_TASK DIRECTIONS_
Take from the listing each line that has the string "FlashR".
"""
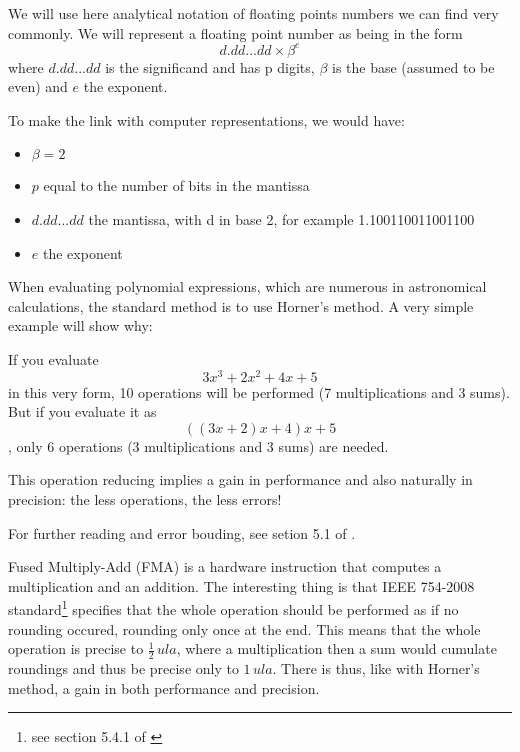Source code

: 
We will use here analytical notation of floating points numbers we can find very commonly. We will represent a floating point number as being in the form $$d.dd...dd\times\beta^e$$where $d.dd...dd$ is the significand and has p digits, $\beta$ is the base (assumed to be even) and $e$ the exponent.

To make the link with computer representations, we would have:
\begin{itemize}
\item $\beta=2$
\item $p$ equal to the number of bits in the mantissa
\item $d.dd...dd$ the mantissa, with d in base 2, for example 1.100110011001100
\item $e$ the exponent
\end{itemize}



When evaluating polynomial expressions, which are numerous in astronomical calculations, the standard method is to use Horner's method. A very simple example will show why:

If you evaluate $$3x^3 + 2x^2 + 4x + 5$$ in this very form, 10 operations will be performed (7 multiplications and 3 sums). But if you evaluate it as $$((3x + 2)x + 4)x + 5$$, only 6 operations (3 multiplications and 3 sums) are needed.

This operation reducing implies a gain in performance and also naturally in precision: the less operations, the less errors!

For further reading and error bouding, see setion 5.1 of \cite{Higham}.



Fused Multiply-Add (FMA) is a hardware instruction that computes a multiplication and an addition. The interesting thing is that IEEE 754-2008 standard\footnote{see section 5.4.1 of \cite{IEEE754}} specifies that the whole operation should be performed as if no rounding occured, rounding only once at the end. This means that the whole operation is precise to $\frac{1}{2}\,ula$, where a multiplication then a sum would cumulate roundings and thus be precise only to $1\,ula$. There is thus, like with Horner's method, a gain in both performance and precision.

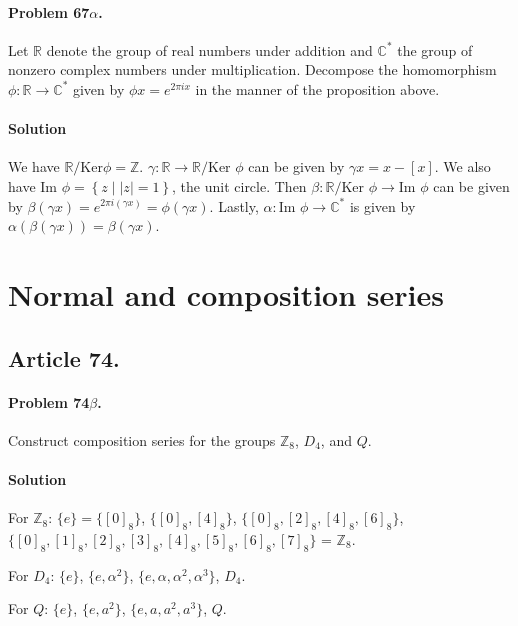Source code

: \paragraph{Problem 67$\alpha$.}
Let $\mathbb{R}$ denote the group of real numbers under addition and
$\mathbb{C}^*$ the group of nonzero complex numbers under multiplication.
Decompose the homomorphism $ \phi : \mathbb{R} \rightarrow \mathbb{C}^*$
given by $\phi x = e^{2 \pi i x}$ in the manner of the proposition above.

\paragraph*{Solution}
We have $\mathbb{R} / \mbox{Ker} \phi = \mathbb{Z}$. $\gamma : \mathbb{R} \rightarrow
\mathbb{R} / \mbox{Ker } \phi $ can be given by $ \gamma x = x - [x] $. We also
have $ \mbox{Im } \phi = \left\{ z \mid |z| = 1\right\}$, the unit circle. Then
$\beta : \mathbb{R} / \mbox{Ker } \phi \rightarrow \mbox{Im } \phi $ can be
given by $ \beta (\gamma x) = e^{2\pi i (\gamma x)} = \phi (\gamma x)$.
Lastly, $\alpha : \mbox{Im } \phi \rightarrow \mathbb{C}^* $ is given by
$ \alpha ( \beta ( \gamma x ) ) = \beta (\gamma x) $.

\section{Normal and composition series}

\subsection{Article 74.}

\paragraph{Problem 74$\beta$.}
Construct composition series for the groups $\mathbb{Z}_8$, $D_4$, and $Q$.

\paragraph*{Solution}
For $\mathbb{Z}_8$: $\{e\} = \{[0]_8\}$, $\{[0]_8, [4]_8\}$, $\{[0]_8, [2]_8, [4]_8, [6]_8\}$,
$\{[0]_8, [1]_8, [2]_8, [3]_8, [4]_8, [5]_8, [6]_8, [7]_8\}$ = $\mathbb{Z}_8$.

For $D_4$: $\{e\}$, $\{e, \alpha^2\}$, $\{e, \alpha, \alpha^2, \alpha^3\}$, $D_4$.

For $Q$: $\{e\}$, $\{e, a^2\}$, $\{e, a, a^2, a^3\}$, $Q$.


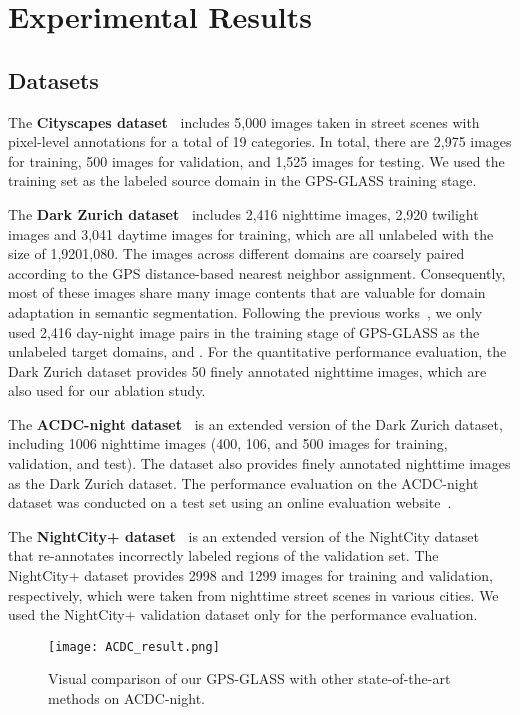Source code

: \documentclass[10pt,twocolumn,letterpaper]{article}
\begin{document}
\section{Experimental Results}
\subsection{Datasets}
The \textbf{Cityscapes dataset~\cite{Cordts2016Cityscapes}} includes 5,000 images taken in street scenes with pixel-level annotations for a total of 19 categories.  In total, there are 2,975 images for training, 500 images for validation, and 1,525 images for testing. We used the training set as the labeled source domain  in the GPS-GLASS training stage. 

\noindent The \textbf{Dark Zurich dataset~\cite{sakaridis2019guided}} includes 2,416 nighttime images, 2,920 twilight images and 3,041 daytime images for training, which are all unlabeled with the size of 1,9201,080. The images across different domains are coarsely paired according to the GPS distance-based nearest neighbor assignment. Consequently, most of these images share many image contents that are valuable for domain adaptation in semantic segmentation. Following the previous works~\cite{wu2021dannet,xu2021cdada}, we only used 2,416 day-night image pairs in the training stage of GPS-GLASS as the unlabeled target domains,  and . For the quantitative performance evaluation, the Dark Zurich dataset provides 50 finely annotated nighttime images, which are also used for our ablation study. 

\noindent The \textbf{ACDC-night dataset~\cite{sakaridis2021acdc}} is an extended version of the Dark Zurich dataset, including 1006 nighttime images (400, 106, and 500 images for training, validation, and test). The dataset also provides finely annotated nighttime images as the Dark Zurich dataset. The performance evaluation on the ACDC-night dataset was conducted on a test set using an online evaluation website~\cite{acdcweb}.

\noindent The \textbf{NightCity+ dataset~\cite{deng2022nightlab}} is an extended version of the NightCity dataset~\cite{tan2021night} that re-annotates incorrectly labeled regions of the validation set. The NightCity+ dataset provides 2998 and 1299 images for training and validation, respectively, which were taken from nighttime street scenes in various cities. We used the NightCity+ validation dataset only for the performance evaluation.

\begin{figure}[t]
  \centering
  \texttt{[image: ACDC\_result.png]}
  \caption{Visual comparison of our GPS-GLASS with other state-of-the-art methods on ACDC-night.}
  \label{figure:acdc_result}
\end{figure}
\end{document}
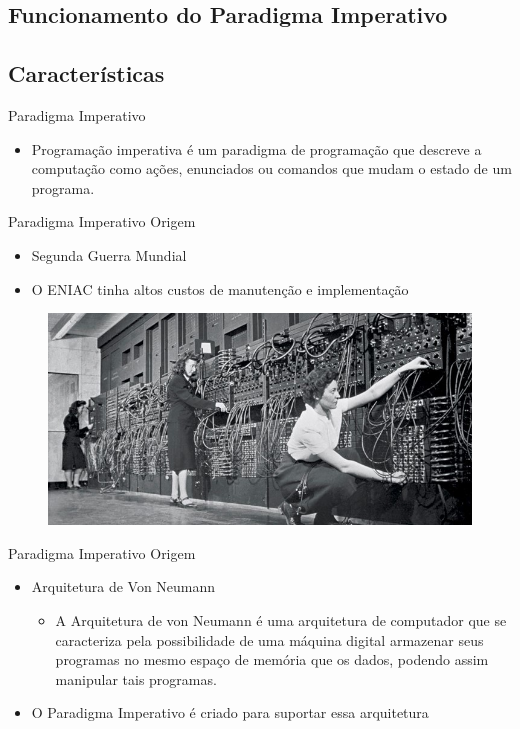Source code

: \documentclass{beamer}
\begin{document}
\subsection{Funcionamento do Paradigma Imperativo}
\subsection{Características}

\begin{frame}{Paradigma Imperativo}
  \begin{itemize}
    \item{Programação imperativa é um paradigma de programação que descreve a computação como ações, enunciados ou comandos que mudam o estado de um programa.}
  \end{itemize}
\end{frame}

\begin{frame}{Paradigma Imperativo}
    Origem
    \begin{itemize}
      \item{Segunda Guerra Mundial}
      \item{O ENIAC tinha altos custos de manutenção e implementação} 
  \end{itemize}
  \begin{figure}
    \centering
    \includegraphics[scale=0.5]{eniac.jpg}
    \label{Rótulo}
  \end{figure}
\end{frame}

\begin{frame}{Paradigma Imperativo}
    Origem
    \begin{itemize}
        \item{Arquitetura de Von Neumann}
        \begin{itemize}
            \item{A Arquitetura de von Neumann é uma arquitetura de computador que se caracteriza pela possibilidade de uma máquina digital armazenar seus programas no mesmo espaço de memória que os dados, podendo assim manipular tais programas.}
        \end{itemize}
        \item{O Paradigma Imperativo é criado para suportar essa arquitetura}
    \end{itemize}
\end{frame}
\end{document}
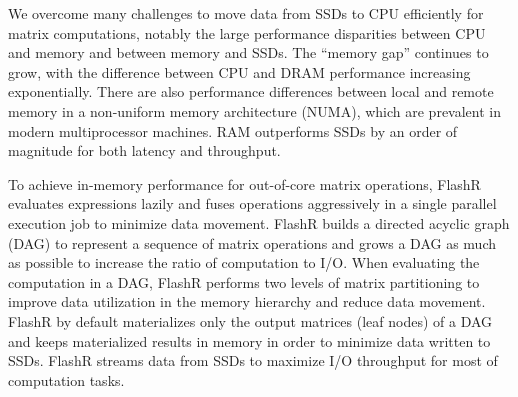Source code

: 


We overcome many challenges to move data from SSDs to CPU efficiently for
matrix computations,
notably the large performance disparities between CPU and memory and between
memory and SSDs. The ``memory gap'' \cite{Wilkes01} continues to grow, with 
the difference between CPU and DRAM performance increasing exponentially. 
There are also performance differences between
local and remote memory in a non-uniform memory architecture (NUMA), which are prevalent
in modern multiprocessor machines. 
RAM outperforms SSDs by an order of magnitude for both latency and throughput.

To achieve in-memory performance for out-of-core matrix operations,
FlashR evaluates expressions lazily and fuses operations aggressively
in a single parallel execution job to minimize data movement. FlashR
builds a directed acyclic graph (DAG) to represent a sequence of matrix
operations and grows a DAG as much as possible to increase the ratio of
computation to I/O. When evaluating the computation in a DAG, FlashR
performs two levels of matrix partitioning to improve data utilization in
the memory hierarchy and reduce data movement.
FlashR by default materializes
only the output matrices (leaf nodes) of a DAG and keeps materialized results in
memory in order to minimize data written to SSDs. FlashR streams
data from SSDs to maximize I/O throughput for most of computation tasks.

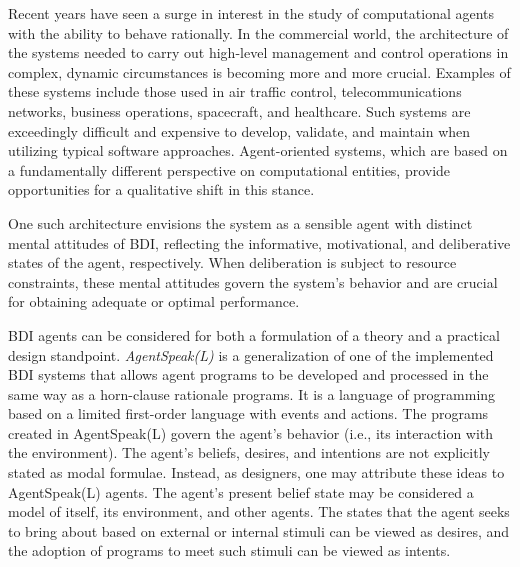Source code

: \vspace{.5cm}

Recent years have seen a surge in interest in the study of computational agents with the ability to behave rationally. In the commercial world, the architecture of the systems needed to carry out high-level management and control operations in complex, dynamic circumstances is becoming more and more crucial. Examples of these systems include those used in air traffic control, telecommunications networks, business operations, spacecraft, and healthcare. Such systems are exceedingly difficult and expensive to develop, validate, and maintain when utilizing typical software approaches. Agent-oriented systems, which are based on a fundamentally different perspective on computational entities, provide opportunities for a qualitative shift in this stance. 

\vspace{.5cm}

One such architecture envisions the system as a sensible agent with distinct mental attitudes of \ac{BDI}, reflecting the informative, motivational, and deliberative states of the agent, respectively. When deliberation is subject to resource constraints, these mental attitudes govern the system's behavior and are crucial for obtaining adequate or optimal performance.

\vspace{.5cm}

\ac{BDI} agents can be considered for both a formulation of a theory and a practical design standpoint. \textit{AgentSpeak(L)} is a generalization of one of the implemented \ac{BDI} systems that allows agent programs to be developed and processed in the same way as a horn-clause rationale programs. It is a language of programming based on a limited first-order language with events and actions. The programs created in AgentSpeak(L) govern the agent's behavior (i.e., its interaction with the environment). The agent's beliefs, desires, and intentions are not explicitly stated as modal formulae. Instead, as designers, one may attribute these ideas to AgentSpeak(L) agents. The agent's present belief state may be considered a model of itself, its environment, and other agents. The states that the agent seeks to bring about based on external or internal stimuli can be viewed as desires, and the adoption of programs to meet such stimuli can be viewed as intents.

\vspace{.5cm}

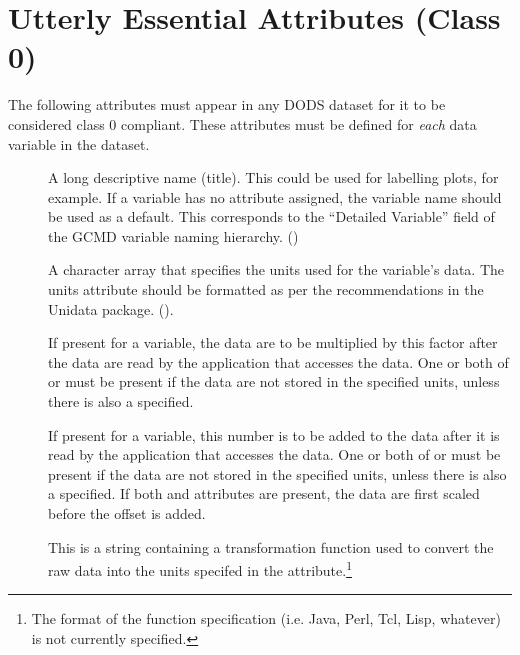 \section{Utterly Essential Attributes (Class 0)}

The following attributes must appear in any DODS dataset for it to be
considered class 0 compliant.  These attributes must be defined for
\emph{each} data variable in the dataset.

\begin{description}

\item[] A long descriptive name (title). This could be
  used for labelling plots, for example. If a variable has no
   attribute assigned, the variable name should be
  used as a default.  This corresponds to the ``Detailed Variable''
  field of the GCMD variable naming hierarchy. 
  () 
  
\item[] A character array that specifies the units used for
  the variable's data. The units attribute should be formatted as per
  the recommendations in the Unidata
  package. ().
  
\item[] If present for a variable, the data are to
  be multiplied by this factor after the data are read by the
  application that accesses the data. One or both of  or
   must be present if the data are not stored in the
  specified units, unless there is also a  specified.
  
\item[] If present for a variable, this number is to
  be added to the data after it is read by the application that
  accesses the data.  One or both of  or
   must be present if the data are not stored in the
  specified units, unless there is also a  specified.
  If both  and  attributes are
  present, the data are first scaled before the offset is added.
  
\item[] This is a string containing a transformation
  function used to convert the raw data into the units specifed in the
   attribute.\footnote{The format of the function
    specification (i.e. Java, Perl, Tcl, Lisp, whatever) is not
    currently specified.}

\end{description}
"""
_RESPONSE FOR THIS EXERCISE_
FlashR evaluates expressions lazily and fuses operations aggressively
in a single parallel execution job to minimize data movement. FlashR
computation to I/O. When evaluating the computation in a DAG, FlashR
FlashR by default materializes
memory in order to minimize data written to SSDs. FlashR streams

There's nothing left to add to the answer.